Siaran Pers
Ruteng (Selasa, 05/09/2023) – sehari setelah nota pembelaan dibacakan, Mikael Ane (57 Tahun), seorang tokoh Masyarakat Adat Gendang Ngkiong divonis bersalah oleh Majelis Hakim Pengadilan Negeri (PN) Ruteng.
Adapun vonis yang dijatuhkan adalah pidana penjara 1 tahun 6 bulan kurungan, ditambah denda 300 juta rupiah subsidair 6 bulan kurungan. Rumah milik Mikael Ane juga terancam dihancurkan. Di dalam nota pembelaan (pledooi), Penasehat Hukum memberikan argumentasi hukum beserta dukungan bukti bahwa pasal dakwaan terhadap Mikael Ane telah dicabut dan dinyatakan tidak berlaku.

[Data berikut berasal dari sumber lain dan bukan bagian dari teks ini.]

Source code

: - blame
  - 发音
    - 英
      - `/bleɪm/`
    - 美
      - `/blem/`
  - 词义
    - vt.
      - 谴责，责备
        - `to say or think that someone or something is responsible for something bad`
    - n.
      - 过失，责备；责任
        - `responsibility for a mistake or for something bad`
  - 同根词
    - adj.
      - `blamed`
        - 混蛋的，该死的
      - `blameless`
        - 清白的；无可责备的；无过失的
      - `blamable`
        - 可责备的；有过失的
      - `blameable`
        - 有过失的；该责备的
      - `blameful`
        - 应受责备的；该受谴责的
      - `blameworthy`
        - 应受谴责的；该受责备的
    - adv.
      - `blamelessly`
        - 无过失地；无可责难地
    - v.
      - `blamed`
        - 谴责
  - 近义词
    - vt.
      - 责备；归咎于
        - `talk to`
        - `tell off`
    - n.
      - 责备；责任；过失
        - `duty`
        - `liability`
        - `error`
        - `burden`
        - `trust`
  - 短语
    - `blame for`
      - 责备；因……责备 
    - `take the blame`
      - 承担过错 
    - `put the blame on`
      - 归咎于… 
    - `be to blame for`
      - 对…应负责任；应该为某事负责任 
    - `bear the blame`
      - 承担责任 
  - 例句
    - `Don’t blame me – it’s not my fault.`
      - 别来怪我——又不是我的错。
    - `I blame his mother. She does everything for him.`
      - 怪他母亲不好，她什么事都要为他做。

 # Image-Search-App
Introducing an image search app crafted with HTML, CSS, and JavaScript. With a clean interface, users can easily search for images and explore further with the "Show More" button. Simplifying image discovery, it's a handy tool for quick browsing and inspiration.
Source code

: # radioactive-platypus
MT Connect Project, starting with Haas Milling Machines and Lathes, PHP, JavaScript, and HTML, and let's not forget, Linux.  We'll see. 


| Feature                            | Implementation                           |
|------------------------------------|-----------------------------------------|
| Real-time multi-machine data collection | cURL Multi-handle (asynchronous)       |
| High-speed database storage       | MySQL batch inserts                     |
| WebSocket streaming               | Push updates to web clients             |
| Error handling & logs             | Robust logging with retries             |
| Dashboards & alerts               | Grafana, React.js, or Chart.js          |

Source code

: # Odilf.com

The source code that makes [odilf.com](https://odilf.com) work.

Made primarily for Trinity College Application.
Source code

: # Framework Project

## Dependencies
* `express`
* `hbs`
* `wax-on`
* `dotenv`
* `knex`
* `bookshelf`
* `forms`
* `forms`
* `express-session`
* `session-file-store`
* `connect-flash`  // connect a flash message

Lebih jauh, Penasehat Hukum mengungkapkan sesuai amar putusan Mahkamah Konstitusi Nomor 95/PUU-XII/2014 terkait Pasal 50 Undang-Undang Republik Indonesia Nomor 41 Tahun 2014 tentang Kehutanan bahwa terhadap masyarakat yang hidup secara turun temurun di dalam hutan tidak dapat dikriminalisasi. Akibatnya, Mikael Ane menjadi korban peradilan sesat, sebuah peradilan yang tidak mencari kebenaran sejati (materiele waarheid).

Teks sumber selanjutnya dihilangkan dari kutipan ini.